◆ **Exercise directions**: Set the following entries down again exactly, line by line.

◆ **Stored records**:
_ _ _ _ _ _ _
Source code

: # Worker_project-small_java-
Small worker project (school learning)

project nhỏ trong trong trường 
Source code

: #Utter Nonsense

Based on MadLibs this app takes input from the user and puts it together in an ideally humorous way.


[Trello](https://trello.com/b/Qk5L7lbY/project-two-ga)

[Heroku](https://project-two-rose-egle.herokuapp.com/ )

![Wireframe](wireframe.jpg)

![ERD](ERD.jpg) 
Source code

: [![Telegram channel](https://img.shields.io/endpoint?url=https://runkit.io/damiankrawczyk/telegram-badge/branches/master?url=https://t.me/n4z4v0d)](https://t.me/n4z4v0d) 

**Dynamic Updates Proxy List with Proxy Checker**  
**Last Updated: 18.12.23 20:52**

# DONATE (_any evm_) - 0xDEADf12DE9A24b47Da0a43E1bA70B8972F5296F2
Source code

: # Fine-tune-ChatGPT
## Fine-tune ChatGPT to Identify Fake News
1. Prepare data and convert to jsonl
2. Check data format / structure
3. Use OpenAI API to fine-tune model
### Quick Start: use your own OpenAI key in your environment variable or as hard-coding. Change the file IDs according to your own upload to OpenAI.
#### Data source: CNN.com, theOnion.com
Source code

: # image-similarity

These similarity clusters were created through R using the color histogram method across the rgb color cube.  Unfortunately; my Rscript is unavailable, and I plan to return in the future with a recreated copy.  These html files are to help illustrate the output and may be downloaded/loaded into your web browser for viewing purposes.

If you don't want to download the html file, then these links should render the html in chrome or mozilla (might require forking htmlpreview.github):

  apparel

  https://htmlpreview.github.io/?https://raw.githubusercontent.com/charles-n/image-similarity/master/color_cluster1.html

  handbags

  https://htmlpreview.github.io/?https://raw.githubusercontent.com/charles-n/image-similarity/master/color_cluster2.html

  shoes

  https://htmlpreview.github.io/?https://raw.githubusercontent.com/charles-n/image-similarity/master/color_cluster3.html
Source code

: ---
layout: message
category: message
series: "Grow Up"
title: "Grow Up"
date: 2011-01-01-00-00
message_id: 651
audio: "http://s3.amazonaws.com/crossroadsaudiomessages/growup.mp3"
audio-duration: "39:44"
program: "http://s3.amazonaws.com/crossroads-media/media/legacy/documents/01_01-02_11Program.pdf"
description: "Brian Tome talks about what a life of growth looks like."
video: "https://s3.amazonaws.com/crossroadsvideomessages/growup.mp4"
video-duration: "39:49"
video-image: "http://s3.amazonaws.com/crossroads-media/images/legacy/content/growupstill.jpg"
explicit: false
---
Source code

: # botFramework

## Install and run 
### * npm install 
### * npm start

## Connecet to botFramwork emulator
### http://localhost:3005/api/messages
_ _ _ _ _ _ _
◆ **Exercise answer**:
Source code

: # Worker_project-small_java-
Small worker project (school learning)

project nhỏ trong trong trường 
Source code

: #Utter Nonsense

Based on MadLibs this app takes input from the user and puts it together in an ideally humorous way.


[Trello](https://trello.com/b/Qk5L7lbY/project-two-ga)

[Heroku](https://project-two-rose-egle.herokuapp.com/ )

![Wireframe](wireframe.jpg)

![ERD](ERD.jpg) 
Source code

: [![Telegram channel](https://img.shields.io/endpoint?url=https://runkit.io/damiankrawczyk/telegram-badge/branches/master?url=https://t.me/n4z4v0d)](https://t.me/n4z4v0d) 

**Dynamic Updates Proxy List with Proxy Checker**  
**Last Updated: 18.12.23 20:52**

# DONATE (_any evm_) - 0xDEADf12DE9A24b47Da0a43E1bA70B8972F5296F2
Source code

: # Fine-tune-ChatGPT
## Fine-tune ChatGPT to Identify Fake News
1. Prepare data and convert to jsonl
2. Check data format / structure
3. Use OpenAI API to fine-tune model
### Quick Start: use your own OpenAI key in your environment variable or as hard-coding. Change the file IDs according to your own upload to OpenAI.
#### Data source: CNN.com, theOnion.com
Source code

: # image-similarity

These similarity clusters were created through R using the color histogram method across the rgb color cube.  Unfortunately; my Rscript is unavailable, and I plan to return in the future with a recreated copy.  These html files are to help illustrate the output and may be downloaded/loaded into your web browser for viewing purposes.

If you don't want to download the html file, then these links should render the html in chrome or mozilla (might require forking htmlpreview.github):

  apparel

  https://htmlpreview.github.io/?https://raw.githubusercontent.com/charles-n/image-similarity/master/color_cluster1.html

  handbags

  https://htmlpreview.github.io/?https://raw.githubusercontent.com/charles-n/image-similarity/master/color_cluster2.html

  shoes

  https://htmlpreview.github.io/?https://raw.githubusercontent.com/charles-n/image-similarity/master/color_cluster3.html
Source code

: ---
layout: message
category: message
series: "Grow Up"
title: "Grow Up"
date: 2011-01-01-00-00
message_id: 651
audio: "http://s3.amazonaws.com/crossroadsaudiomessages/growup.mp3"
audio-duration: "39:44"
program: "http://s3.amazonaws.com/crossroads-media/media/legacy/documents/01_01-02_11Program.pdf"
description: "Brian Tome talks about what a life of growth looks like."
video: "https://s3.amazonaws.com/crossroadsvideomessages/growup.mp4"
video-duration: "39:49"
video-image: "http://s3.amazonaws.com/crossroads-media/images/legacy/content/growupstill.jpg"
explicit: false
---
Source code

: # botFramework

## Install and run 
### * npm install 
### * npm start

## Connecet to botFramwork emulator
### http://localhost:3005/api/messages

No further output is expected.